I like riding the bus, because I like watching the city go by, but there’s a skill to it. First of all, there are city bus-riding rules that I’ve followed since my days of riding the M14 up First Avenue to the UN in NYC. I always go as far back as possible. This is because I don’t want to have to give up a seat should I be lucky to get one. This is a guaranteed strategy, but should some elderly woman with a shopping cart or a dad with three children make it all the way to the back of a double length bus without anyone giving up their seat, I’m happy to sacrifice mine.
I also like the back of the bus, because that’s where the real crazy is. How could I miss out on the teenager playing his gansta rap ipod without plugging his headphones in? (Nothing like a little “Move B---h Get Out The Way” in the morning.) Or the semi-homeless guy taking up 3 and a half seats in the back? Or the old guy shouting about the Redskins game to both the person on the other end of his phone and the entire bus?
I also follow the rule of taking the first bus that comes and not waiting for the express. This is especially necessary in DC where an express bus comes every 20 or 9 or 37 minutes every other hour three times a week.
Also one must not pay attention to the individual stops or to traffic, for this could drive one postal. Yesterday for example, there was very bad traffic for a couple of blocks and as I tucked neatly into my Kindle, the guy next to me was fidgeting like mad and cursing under his breath. Amateur.
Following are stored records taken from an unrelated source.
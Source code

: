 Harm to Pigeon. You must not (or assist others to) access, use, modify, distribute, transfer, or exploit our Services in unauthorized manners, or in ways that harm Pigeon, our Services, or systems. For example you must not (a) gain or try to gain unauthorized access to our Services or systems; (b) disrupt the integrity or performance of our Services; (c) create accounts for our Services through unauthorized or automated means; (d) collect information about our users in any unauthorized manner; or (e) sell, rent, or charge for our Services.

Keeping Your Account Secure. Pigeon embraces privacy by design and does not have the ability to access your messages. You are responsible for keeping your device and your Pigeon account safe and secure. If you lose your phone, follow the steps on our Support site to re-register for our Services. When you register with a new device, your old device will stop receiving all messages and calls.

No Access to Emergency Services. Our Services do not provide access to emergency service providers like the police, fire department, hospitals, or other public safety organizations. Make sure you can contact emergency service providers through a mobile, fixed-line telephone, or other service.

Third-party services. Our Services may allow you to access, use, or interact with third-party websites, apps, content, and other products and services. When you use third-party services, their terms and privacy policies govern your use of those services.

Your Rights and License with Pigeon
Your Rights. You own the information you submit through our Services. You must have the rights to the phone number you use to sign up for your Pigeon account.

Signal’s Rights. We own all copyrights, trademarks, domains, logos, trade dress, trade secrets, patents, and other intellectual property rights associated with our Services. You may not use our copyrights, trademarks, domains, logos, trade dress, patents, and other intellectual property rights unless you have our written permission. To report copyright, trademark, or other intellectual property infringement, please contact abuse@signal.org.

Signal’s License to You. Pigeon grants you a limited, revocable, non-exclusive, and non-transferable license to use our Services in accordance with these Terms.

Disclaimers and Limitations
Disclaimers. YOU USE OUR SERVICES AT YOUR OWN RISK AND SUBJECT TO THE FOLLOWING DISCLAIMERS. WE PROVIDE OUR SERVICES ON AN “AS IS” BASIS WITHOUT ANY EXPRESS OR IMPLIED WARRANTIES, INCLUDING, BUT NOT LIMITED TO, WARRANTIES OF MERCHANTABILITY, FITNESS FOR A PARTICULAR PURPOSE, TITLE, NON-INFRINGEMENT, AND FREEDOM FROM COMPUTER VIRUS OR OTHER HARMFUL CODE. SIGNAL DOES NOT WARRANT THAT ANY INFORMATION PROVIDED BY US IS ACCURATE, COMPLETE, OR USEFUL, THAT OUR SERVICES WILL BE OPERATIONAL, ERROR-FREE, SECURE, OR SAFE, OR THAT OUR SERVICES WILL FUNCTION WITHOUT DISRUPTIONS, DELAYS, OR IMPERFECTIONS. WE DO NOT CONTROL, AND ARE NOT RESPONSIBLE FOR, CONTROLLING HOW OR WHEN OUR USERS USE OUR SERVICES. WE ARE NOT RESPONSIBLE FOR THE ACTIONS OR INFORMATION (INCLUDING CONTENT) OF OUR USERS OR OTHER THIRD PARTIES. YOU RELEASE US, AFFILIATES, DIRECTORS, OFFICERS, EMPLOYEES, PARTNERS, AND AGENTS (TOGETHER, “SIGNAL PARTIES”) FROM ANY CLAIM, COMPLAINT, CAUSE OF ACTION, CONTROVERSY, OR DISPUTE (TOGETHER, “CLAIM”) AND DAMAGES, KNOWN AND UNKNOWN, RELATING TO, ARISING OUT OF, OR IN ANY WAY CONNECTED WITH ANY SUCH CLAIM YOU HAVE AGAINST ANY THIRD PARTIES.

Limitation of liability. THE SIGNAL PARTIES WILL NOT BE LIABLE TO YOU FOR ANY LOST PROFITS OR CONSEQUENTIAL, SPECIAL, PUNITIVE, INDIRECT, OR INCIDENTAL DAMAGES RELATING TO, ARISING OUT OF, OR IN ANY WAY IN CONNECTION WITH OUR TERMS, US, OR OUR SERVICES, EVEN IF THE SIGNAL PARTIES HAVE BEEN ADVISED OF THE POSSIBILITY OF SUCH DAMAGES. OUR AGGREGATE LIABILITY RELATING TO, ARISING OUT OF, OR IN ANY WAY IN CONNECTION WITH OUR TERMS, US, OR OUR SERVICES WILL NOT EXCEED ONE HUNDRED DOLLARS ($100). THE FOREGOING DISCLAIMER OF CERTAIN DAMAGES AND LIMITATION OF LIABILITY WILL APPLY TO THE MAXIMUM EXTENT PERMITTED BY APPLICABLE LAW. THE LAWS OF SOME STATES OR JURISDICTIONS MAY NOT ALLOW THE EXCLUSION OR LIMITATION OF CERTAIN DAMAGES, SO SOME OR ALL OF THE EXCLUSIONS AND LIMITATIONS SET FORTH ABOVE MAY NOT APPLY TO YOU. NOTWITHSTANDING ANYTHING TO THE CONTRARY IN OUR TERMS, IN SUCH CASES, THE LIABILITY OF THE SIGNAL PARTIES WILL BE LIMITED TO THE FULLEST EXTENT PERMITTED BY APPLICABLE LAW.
There are, however, irresistible habits of bus riding that I do succumb to, like bemoaning the wheelchair rider (that’s right I do it and you do it too!) Even though technology has improved greatly, it still wastes a good 3.5 minutes of the commute waiting for a wheelchair to get off or on and that’s not ok when you’re rushing to or from the office. Driving me equally batty is getting stuck behind the guy that pays his bus fare in nickels. Click…click…click…and so on for 30 individual nickel clicks. Really? Who even has nickels anymore?!
There are of course endearing moments on the bus, which is a bonding experience unique to the bus. The other day a woman got on a very crowded bus with three kids under the age of two. She was about 18 or 19. She wasn’t offered a seat, because there were a whole mess of grannies that were not going to get up from their precious and well earned seats, but they did offer to take the kids. One schmoopy per granny and the whole bus smiled. Another time I witnessed a brief exchange about a book a woman was holding turn into an entire nerdy sci fi conversation between a young white guy and an older black woman. Talk about May-December. These two could not stop geeking out!
It is interesting that although my commute is equal parts bus and metro, my stories come from the bus. I’m still trying to figure out if that’s because of the nature of the riders or of the vehicles. Is there some sort of subterranean depressant on the metro platform that dissipates as one ascends and fresh air rushes back into one’s lungs?
I don’t yet have my finger on why, but I sure am thinking about it as I get on the bus.